> **Task to carry out**
Please reproduce the full set of data below exactly.

> **Dataset**
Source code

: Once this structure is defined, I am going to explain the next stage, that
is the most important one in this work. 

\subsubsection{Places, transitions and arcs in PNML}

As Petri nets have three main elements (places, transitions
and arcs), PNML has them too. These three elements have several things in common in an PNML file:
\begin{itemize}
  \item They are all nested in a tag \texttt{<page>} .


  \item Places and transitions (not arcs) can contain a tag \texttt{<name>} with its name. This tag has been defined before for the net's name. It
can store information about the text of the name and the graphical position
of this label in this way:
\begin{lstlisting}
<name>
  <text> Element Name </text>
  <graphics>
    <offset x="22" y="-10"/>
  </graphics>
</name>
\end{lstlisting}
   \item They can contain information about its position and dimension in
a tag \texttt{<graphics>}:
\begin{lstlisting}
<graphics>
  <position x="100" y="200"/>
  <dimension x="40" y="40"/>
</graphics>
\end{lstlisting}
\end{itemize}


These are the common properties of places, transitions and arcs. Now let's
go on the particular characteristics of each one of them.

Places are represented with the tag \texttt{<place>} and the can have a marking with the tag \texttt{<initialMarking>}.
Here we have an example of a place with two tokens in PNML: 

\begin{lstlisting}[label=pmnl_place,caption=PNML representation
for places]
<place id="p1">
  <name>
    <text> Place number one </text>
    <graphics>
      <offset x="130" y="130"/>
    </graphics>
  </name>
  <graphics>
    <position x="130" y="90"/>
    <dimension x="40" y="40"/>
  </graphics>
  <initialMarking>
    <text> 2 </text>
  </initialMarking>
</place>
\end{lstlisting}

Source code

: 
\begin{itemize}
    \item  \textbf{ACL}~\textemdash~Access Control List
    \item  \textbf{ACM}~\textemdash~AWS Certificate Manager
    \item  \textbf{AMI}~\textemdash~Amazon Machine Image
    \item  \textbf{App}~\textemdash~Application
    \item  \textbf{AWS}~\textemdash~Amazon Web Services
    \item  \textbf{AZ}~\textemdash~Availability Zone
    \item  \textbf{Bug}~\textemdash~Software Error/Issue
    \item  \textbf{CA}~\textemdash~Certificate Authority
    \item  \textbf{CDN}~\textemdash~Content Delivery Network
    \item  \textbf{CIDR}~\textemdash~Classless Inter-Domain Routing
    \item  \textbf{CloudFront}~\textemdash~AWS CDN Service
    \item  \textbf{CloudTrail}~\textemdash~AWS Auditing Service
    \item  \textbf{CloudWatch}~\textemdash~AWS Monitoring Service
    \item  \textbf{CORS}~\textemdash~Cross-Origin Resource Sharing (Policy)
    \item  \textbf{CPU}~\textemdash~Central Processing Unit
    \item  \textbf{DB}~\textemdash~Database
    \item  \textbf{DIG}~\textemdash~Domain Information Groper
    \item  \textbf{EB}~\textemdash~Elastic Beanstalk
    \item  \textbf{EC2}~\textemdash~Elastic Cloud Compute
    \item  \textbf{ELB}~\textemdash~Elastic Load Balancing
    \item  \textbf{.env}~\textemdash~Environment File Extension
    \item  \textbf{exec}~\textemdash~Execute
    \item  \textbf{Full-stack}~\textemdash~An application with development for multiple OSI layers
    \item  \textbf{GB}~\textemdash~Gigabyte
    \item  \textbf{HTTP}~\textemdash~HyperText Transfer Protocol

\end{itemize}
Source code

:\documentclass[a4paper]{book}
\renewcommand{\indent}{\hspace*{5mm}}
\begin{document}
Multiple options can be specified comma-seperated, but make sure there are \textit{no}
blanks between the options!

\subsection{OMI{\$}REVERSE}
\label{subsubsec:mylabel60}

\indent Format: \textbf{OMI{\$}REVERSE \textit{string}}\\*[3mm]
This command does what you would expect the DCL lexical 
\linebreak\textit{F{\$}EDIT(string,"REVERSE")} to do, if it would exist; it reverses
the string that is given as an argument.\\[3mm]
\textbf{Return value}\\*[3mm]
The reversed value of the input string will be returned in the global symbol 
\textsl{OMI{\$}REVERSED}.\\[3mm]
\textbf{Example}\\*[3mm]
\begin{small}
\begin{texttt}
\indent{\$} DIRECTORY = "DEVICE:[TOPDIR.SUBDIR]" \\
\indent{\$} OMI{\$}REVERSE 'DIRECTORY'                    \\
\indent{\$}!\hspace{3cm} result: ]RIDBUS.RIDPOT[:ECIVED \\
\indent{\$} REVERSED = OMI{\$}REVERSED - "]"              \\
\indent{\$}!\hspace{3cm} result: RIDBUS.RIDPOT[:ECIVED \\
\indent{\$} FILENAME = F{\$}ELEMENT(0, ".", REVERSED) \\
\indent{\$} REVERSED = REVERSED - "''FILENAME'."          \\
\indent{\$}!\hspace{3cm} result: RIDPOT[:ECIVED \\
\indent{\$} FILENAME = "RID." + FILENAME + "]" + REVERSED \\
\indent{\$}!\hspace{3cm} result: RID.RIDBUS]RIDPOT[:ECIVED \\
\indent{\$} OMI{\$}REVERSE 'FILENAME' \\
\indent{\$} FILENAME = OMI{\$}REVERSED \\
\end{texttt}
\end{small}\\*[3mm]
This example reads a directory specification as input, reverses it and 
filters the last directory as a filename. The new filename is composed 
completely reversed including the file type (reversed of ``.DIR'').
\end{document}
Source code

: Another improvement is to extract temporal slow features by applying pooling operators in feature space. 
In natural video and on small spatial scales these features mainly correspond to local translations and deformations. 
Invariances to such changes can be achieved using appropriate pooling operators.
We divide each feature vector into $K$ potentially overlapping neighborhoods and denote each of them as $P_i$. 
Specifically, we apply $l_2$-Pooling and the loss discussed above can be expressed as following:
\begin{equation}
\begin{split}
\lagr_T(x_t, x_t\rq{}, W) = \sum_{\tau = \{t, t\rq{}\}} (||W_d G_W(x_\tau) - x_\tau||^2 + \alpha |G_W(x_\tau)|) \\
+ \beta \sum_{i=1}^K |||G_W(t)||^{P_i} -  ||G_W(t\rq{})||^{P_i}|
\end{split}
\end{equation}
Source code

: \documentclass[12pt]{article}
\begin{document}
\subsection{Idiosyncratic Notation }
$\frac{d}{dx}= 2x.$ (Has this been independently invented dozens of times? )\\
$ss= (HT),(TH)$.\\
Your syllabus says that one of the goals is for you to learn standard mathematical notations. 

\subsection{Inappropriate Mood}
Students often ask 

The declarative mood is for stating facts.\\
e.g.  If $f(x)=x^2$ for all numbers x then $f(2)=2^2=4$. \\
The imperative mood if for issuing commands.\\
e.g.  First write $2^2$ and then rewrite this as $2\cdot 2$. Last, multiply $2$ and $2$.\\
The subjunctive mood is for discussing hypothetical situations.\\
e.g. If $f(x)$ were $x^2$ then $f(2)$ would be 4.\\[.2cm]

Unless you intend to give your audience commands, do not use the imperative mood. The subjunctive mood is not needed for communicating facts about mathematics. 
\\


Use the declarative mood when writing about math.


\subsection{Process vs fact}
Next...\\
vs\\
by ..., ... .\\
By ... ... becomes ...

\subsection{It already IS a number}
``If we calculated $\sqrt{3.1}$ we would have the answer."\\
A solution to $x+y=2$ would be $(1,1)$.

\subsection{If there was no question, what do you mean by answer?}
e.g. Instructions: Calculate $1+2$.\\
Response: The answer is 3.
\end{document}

> **Solution to this task**
Source code

: Once this structure is defined, I am going to explain the next stage, that
is the most important one in this work. 

\subsubsection{Places, transitions and arcs in PNML}

As Petri nets have three main elements (places, transitions
and arcs), PNML has them too. These three elements have several things in common in an PNML file:
\begin{itemize}
  \item They are all nested in a tag \texttt{<page>} .


  \item Places and transitions (not arcs) can contain a tag \texttt{<name>} with its name. This tag has been defined before for the net's name. It
can store information about the text of the name and the graphical position
of this label in this way:
\begin{lstlisting}
<name>
  <text> Element Name </text>
  <graphics>
    <offset x="22" y="-10"/>
  </graphics>
</name>
\end{lstlisting}
   \item They can contain information about its position and dimension in
a tag \texttt{<graphics>}:
\begin{lstlisting}
<graphics>
  <position x="100" y="200"/>
  <dimension x="40" y="40"/>
</graphics>
\end{lstlisting}
\end{itemize}


These are the common properties of places, transitions and arcs. Now let's
go on the particular characteristics of each one of them.

Places are represented with the tag \texttt{<place>} and the can have a marking with the tag \texttt{<initialMarking>}.
Here we have an example of a place with two tokens in PNML: 

\begin{lstlisting}[label=pmnl_place,caption=PNML representation
for places]
<place id="p1">
  <name>
    <text> Place number one </text>
    <graphics>
      <offset x="130" y="130"/>
    </graphics>
  </name>
  <graphics>
    <position x="130" y="90"/>
    <dimension x="40" y="40"/>
  </graphics>
  <initialMarking>
    <text> 2 </text>
  </initialMarking>
</place>
\end{lstlisting}

Source code

: 
\begin{itemize}
    \item  \textbf{ACL}~\textemdash~Access Control List
    \item  \textbf{ACM}~\textemdash~AWS Certificate Manager
    \item  \textbf{AMI}~\textemdash~Amazon Machine Image
    \item  \textbf{App}~\textemdash~Application
    \item  \textbf{AWS}~\textemdash~Amazon Web Services
    \item  \textbf{AZ}~\textemdash~Availability Zone
    \item  \textbf{Bug}~\textemdash~Software Error/Issue
    \item  \textbf{CA}~\textemdash~Certificate Authority
    \item  \textbf{CDN}~\textemdash~Content Delivery Network
    \item  \textbf{CIDR}~\textemdash~Classless Inter-Domain Routing
    \item  \textbf{CloudFront}~\textemdash~AWS CDN Service
    \item  \textbf{CloudTrail}~\textemdash~AWS Auditing Service
    \item  \textbf{CloudWatch}~\textemdash~AWS Monitoring Service
    \item  \textbf{CORS}~\textemdash~Cross-Origin Resource Sharing (Policy)
    \item  \textbf{CPU}~\textemdash~Central Processing Unit
    \item  \textbf{DB}~\textemdash~Database
    \item  \textbf{DIG}~\textemdash~Domain Information Groper
    \item  \textbf{EB}~\textemdash~Elastic Beanstalk
    \item  \textbf{EC2}~\textemdash~Elastic Cloud Compute
    \item  \textbf{ELB}~\textemdash~Elastic Load Balancing
    \item  \textbf{.env}~\textemdash~Environment File Extension
    \item  \textbf{exec}~\textemdash~Execute
    \item  \textbf{Full-stack}~\textemdash~An application with development for multiple OSI layers
    \item  \textbf{GB}~\textemdash~Gigabyte
    \item  \textbf{HTTP}~\textemdash~HyperText Transfer Protocol

\end{itemize}
Source code

:\documentclass[a4paper]{book}
\renewcommand{\indent}{\hspace*{5mm}}
\begin{document}
Multiple options can be specified comma-seperated, but make sure there are \textit{no}
blanks between the options!

\subsection{OMI{\$}REVERSE}
\label{subsubsec:mylabel60}

\indent Format: \textbf{OMI{\$}REVERSE \textit{string}}\\*[3mm]
This command does what you would expect the DCL lexical 
\linebreak\textit{F{\$}EDIT(string,"REVERSE")} to do, if it would exist; it reverses
the string that is given as an argument.\\[3mm]
\textbf{Return value}\\*[3mm]
The reversed value of the input string will be returned in the global symbol 
\textsl{OMI{\$}REVERSED}.\\[3mm]
\textbf{Example}\\*[3mm]
\begin{small}
\begin{texttt}
\indent{\$} DIRECTORY = "DEVICE:[TOPDIR.SUBDIR]" \\
\indent{\$} OMI{\$}REVERSE 'DIRECTORY'                    \\
\indent{\$}!\hspace{3cm} result: ]RIDBUS.RIDPOT[:ECIVED \\
\indent{\$} REVERSED = OMI{\$}REVERSED - "]"              \\
\indent{\$}!\hspace{3cm} result: RIDBUS.RIDPOT[:ECIVED \\
\indent{\$} FILENAME = F{\$}ELEMENT(0, ".", REVERSED) \\
\indent{\$} REVERSED = REVERSED - "''FILENAME'."          \\
\indent{\$}!\hspace{3cm} result: RIDPOT[:ECIVED \\
\indent{\$} FILENAME = "RID." + FILENAME + "]" + REVERSED \\
\indent{\$}!\hspace{3cm} result: RID.RIDBUS]RIDPOT[:ECIVED \\
\indent{\$} OMI{\$}REVERSE 'FILENAME' \\
\indent{\$} FILENAME = OMI{\$}REVERSED \\
\end{texttt}
\end{small}\\*[3mm]
This example reads a directory specification as input, reverses it and 
filters the last directory as a filename. The new filename is composed 
completely reversed including the file type (reversed of ``.DIR'').
\end{document}
Source code

: Another improvement is to extract temporal slow features by applying pooling operators in feature space. 
In natural video and on small spatial scales these features mainly correspond to local translations and deformations. 
Invariances to such changes can be achieved using appropriate pooling operators.
We divide each feature vector into $K$ potentially overlapping neighborhoods and denote each of them as $P_i$. 
Specifically, we apply $l_2$-Pooling and the loss discussed above can be expressed as following:
\begin{equation}
\begin{split}
\lagr_T(x_t, x_t\rq{}, W) = \sum_{\tau = \{t, t\rq{}\}} (||W_d G_W(x_\tau) - x_\tau||^2 + \alpha |G_W(x_\tau)|) \\
+ \beta \sum_{i=1}^K |||G_W(t)||^{P_i} -  ||G_W(t\rq{})||^{P_i}|
\end{split}
\end{equation}
Source code

: \documentclass[12pt]{article}
\begin{document}
\subsection{Idiosyncratic Notation }
$\frac{d}{dx}= 2x.$ (Has this been independently invented dozens of times? )\\
$ss= (HT),(TH)$.\\
Your syllabus says that one of the goals is for you to learn standard mathematical notations. 

\subsection{Inappropriate Mood}
Students often ask 

The declarative mood is for stating facts.\\
e.g.  If $f(x)=x^2$ for all numbers x then $f(2)=2^2=4$. \\
The imperative mood if for issuing commands.\\
e.g.  First write $2^2$ and then rewrite this as $2\cdot 2$. Last, multiply $2$ and $2$.\\
The subjunctive mood is for discussing hypothetical situations.\\
e.g. If $f(x)$ were $x^2$ then $f(2)$ would be 4.\\[.2cm]

Unless you intend to give your audience commands, do not use the imperative mood. The subjunctive mood is not needed for communicating facts about mathematics. 
\\


Use the declarative mood when writing about math.


\subsection{Process vs fact}
Next...\\
vs\\
by ..., ... .\\
By ... ... becomes ...

\subsection{It already IS a number}
``If we calculated $\sqrt{3.1}$ we would have the answer."\\
A solution to $x+y=2$ would be $(1,1)$.

\subsection{If there was no question, what do you mean by answer?}
e.g. Instructions: Calculate $1+2$.\\
Response: The answer is 3.
\end{document}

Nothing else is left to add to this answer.